Meist habe ich das Ausrasten auf die lange Bank geschoben und erst, wenn es gar nicht mehr ging, mich in letzter Konsequenz krankgemeldet und die Notbremse gezogen. Dann durfte mein Partner übernehmen und Arbeitstermine wurden gecancelt, damit ich mich voll auf meine Genesung konzentrieren konnte: Rückzug im Schlafzimmer und Türe zu – sobald ich wusste, dass die Kinder versorgt waren.
Gerade als Mama fällt es mir oft schwer zu sagen: ‚Jetzt bin ich krank, ich brauche eine Pause.‘ Es fühlt sich manchmal so an, als müsste man sich das Kranksein erst ‚verdienen‘, um es wirklich zu dürfen. Paradox, oder? Dennoch wuppen wir im Alltag und Beruf so vieles – und selbst wenn wir ausfallen, müssen wir häufig noch dafür sorgen, dass Ersatz organisiert wird. Bei mir dauert es lange, bis ich sage: „Ich kann nicht mehr!“ Und dann muss ich definitiv Ruhe geben. Was ich einer jeden Mama und Frau wünsche, ist, einfach mal W.O. geben zu können – ohne ein schlechtes Gewissen zu haben.
Im Grunde genommen wissen wir alle, was zu tun ist, wenn sich eine Krankheit anbahnt: stillsitzen, Ruhe geben und Tee trinken. Doch genau das fällt uns schwer, wenn man nicht mit Fieber im Bett liegt. Die Versuchung, noch „schnell dies und das“ zu erledigen, die To-do-Liste abzuarbeiten, ist groß.
Wenn der Kopf loslässt, kann der Körper heilen
Und genau hier können wir uns die Frage stellen: Was brauchen wir in solchen Zeiten ganz besonders? Was ist hier wirklich wichtig?
Für mich ist das Gesundwerden jedes Mal aufs Neue ein innerlicher Prozess. Da geht es um den Kopf, um das eigene Ego, das gerne eine Lösung kreieren möchte.
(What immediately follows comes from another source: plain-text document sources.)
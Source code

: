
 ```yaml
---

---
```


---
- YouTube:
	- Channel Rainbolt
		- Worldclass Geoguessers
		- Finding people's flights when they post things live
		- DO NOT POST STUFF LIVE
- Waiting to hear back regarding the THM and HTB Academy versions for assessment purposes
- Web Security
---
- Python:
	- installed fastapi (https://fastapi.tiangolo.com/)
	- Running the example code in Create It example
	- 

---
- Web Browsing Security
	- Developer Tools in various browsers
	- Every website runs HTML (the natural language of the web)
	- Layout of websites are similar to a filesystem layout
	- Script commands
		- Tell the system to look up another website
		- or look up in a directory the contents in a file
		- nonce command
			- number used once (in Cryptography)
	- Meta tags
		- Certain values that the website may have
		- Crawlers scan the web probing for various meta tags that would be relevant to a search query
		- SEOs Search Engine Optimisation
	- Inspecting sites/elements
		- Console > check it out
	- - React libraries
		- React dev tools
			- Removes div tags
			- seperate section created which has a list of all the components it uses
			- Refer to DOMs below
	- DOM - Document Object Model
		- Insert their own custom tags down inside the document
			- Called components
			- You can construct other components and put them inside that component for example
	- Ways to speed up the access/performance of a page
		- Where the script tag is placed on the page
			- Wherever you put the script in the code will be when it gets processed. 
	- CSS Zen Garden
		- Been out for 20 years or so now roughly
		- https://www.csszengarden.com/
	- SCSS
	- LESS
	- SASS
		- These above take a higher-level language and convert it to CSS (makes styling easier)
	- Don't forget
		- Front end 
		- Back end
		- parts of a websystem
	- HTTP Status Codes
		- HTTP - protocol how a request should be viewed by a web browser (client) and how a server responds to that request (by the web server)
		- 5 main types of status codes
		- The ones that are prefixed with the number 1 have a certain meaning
Aber in Momenten, in denen es den eigenen Körper und die Funktionen betrifft, kann es der Kopf nicht lösen.
Da geht es um das Loslassen und die Fähigkeit, den Schalter umzulegen und die innere Stimme auf „stumm“ zu schalten, damit es möglich wird, Schritt für Schritt in den Zustand der Entspannung und inneren Gelassenheit zu kommen. Erst wenn das Nervensystem im Ruhemodus ist, kann Heilung stattfinden.
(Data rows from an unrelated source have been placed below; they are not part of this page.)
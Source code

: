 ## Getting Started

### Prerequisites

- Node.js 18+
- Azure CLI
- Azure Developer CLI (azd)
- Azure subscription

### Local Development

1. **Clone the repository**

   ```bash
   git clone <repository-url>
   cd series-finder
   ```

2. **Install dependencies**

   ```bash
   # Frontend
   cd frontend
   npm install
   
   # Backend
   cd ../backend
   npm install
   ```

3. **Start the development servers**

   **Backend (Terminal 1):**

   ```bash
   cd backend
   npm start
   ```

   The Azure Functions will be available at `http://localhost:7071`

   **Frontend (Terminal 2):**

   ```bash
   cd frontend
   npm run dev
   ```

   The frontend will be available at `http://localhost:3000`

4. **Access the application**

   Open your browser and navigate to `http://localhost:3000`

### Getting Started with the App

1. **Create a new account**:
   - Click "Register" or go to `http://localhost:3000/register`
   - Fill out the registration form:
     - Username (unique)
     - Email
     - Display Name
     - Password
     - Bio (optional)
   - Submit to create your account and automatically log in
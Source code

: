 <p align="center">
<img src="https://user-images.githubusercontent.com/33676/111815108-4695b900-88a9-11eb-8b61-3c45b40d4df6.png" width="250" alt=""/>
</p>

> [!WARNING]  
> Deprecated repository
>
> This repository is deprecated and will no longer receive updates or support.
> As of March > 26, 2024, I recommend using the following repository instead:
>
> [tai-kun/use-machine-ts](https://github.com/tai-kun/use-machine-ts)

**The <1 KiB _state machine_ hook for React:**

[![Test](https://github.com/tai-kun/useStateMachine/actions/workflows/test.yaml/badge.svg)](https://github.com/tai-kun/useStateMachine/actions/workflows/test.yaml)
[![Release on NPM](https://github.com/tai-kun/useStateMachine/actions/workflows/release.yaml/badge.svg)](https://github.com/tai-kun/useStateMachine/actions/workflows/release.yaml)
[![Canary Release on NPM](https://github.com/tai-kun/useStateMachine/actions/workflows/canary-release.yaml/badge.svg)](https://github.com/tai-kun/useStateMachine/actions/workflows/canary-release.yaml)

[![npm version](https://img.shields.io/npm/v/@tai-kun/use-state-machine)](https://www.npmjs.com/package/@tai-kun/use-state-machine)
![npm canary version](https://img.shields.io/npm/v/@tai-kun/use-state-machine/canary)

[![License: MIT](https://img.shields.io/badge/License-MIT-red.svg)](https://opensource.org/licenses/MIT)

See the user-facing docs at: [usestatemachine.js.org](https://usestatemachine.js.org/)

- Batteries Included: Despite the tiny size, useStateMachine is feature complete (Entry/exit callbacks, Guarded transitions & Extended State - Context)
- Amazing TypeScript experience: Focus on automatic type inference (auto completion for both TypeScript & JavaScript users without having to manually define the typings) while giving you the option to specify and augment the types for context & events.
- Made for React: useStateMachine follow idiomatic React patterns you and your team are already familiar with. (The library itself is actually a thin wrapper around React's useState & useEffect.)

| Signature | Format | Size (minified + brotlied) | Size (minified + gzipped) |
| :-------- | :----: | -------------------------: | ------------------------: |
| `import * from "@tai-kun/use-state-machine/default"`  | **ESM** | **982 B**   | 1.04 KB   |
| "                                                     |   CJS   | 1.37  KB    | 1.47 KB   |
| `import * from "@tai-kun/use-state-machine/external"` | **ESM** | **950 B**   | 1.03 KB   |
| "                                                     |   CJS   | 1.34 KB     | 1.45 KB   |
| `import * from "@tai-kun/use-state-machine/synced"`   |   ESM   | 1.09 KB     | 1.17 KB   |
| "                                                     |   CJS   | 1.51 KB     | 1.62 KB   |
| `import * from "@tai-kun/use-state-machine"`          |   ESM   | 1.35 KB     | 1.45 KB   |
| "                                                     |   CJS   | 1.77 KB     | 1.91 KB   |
Was mir geholfen hat – meine Checkliste für Ruhe und Erholung
Mein Tipp aus eigener Erfahrung: Wenn der Körper uns Grenzen zeigt, sehe ich das heute als Spiegel – statt dagegen anzukämpfen, versuche ich, diese Grenzen anzunehmen. Mal gelingt es uns besser – mal weniger. Was mir geholfen hat: Was mir geholfen hat:- Annehmen – Es ist, wie es ist. Widerstand kostet Energie, die wir gerade so dringend brauchen.
- Einen guten Ort für die Genesung suchen – sei es das Sofa, das Bett oder die Lieblingsecke mit Kuscheldecke. Ein Wohlfühlort schenkt Geborgenheit.
- Abgeben, abgeben, abgeben – was jetzt nicht unbedingt durch uns erledigt werden muss, darf delegiert werden.
- Termine canceln – die Welt geht nicht unter, wenn ein Meeting verschoben wird.
- Den Kopf auf leise schalten – Grübeleien dürfen in die Warteschleife.
- Innere Ruhe finden – Atemübungen, eine kleine Meditation oder einfach Stille helfen, die Gedanken zu sortieren.
- Die Gedanken auf das Aufladen der Batterien ausrichten – statt auf das, was alles liegen bleibt.
- Loslassen und geduldig sein – Heilung braucht Zeit.
- Sich freuen – über kleine Fortschritte, über Fürsorge von anderen, über die Pause, die vielleicht gerade jetzt so wertvoll ist.